Exercise description: Copy the data exactly from the line that contains "visite le site." through the line that contains "### Qu’est-ce qu’un serveur mandataire ?", keeping both end lines and leaving out everything else.
##########
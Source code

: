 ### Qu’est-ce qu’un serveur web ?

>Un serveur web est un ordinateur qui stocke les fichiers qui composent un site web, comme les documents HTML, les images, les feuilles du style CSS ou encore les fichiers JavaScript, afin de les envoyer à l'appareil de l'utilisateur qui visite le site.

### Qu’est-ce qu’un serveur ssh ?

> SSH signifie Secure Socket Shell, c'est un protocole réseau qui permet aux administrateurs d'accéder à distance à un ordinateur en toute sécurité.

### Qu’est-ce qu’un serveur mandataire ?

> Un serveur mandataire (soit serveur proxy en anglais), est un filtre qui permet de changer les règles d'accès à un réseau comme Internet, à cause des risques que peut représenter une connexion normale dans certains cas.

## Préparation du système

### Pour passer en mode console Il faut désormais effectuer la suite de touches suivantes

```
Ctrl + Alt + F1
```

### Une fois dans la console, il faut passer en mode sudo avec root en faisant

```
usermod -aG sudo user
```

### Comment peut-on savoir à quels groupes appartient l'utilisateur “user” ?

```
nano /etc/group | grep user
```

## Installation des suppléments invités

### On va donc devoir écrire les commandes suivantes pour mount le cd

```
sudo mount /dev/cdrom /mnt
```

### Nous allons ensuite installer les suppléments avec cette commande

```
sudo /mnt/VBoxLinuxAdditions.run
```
##########
Output for this task:
>Un serveur web est un ordinateur qui stocke les fichiers qui composent un site web, comme les documents HTML, les images, les feuilles du style CSS ou encore les fichiers JavaScript, afin de les envoyer à l'appareil de l'utilisateur qui visite le site.

### Qu’est-ce qu’un serveur ssh ?

> SSH signifie Secure Socket Shell, c'est un protocole réseau qui permet aux administrateurs d'accéder à distance à un ordinateur en toute sécurité.

### Qu’est-ce qu’un serveur mandataire ?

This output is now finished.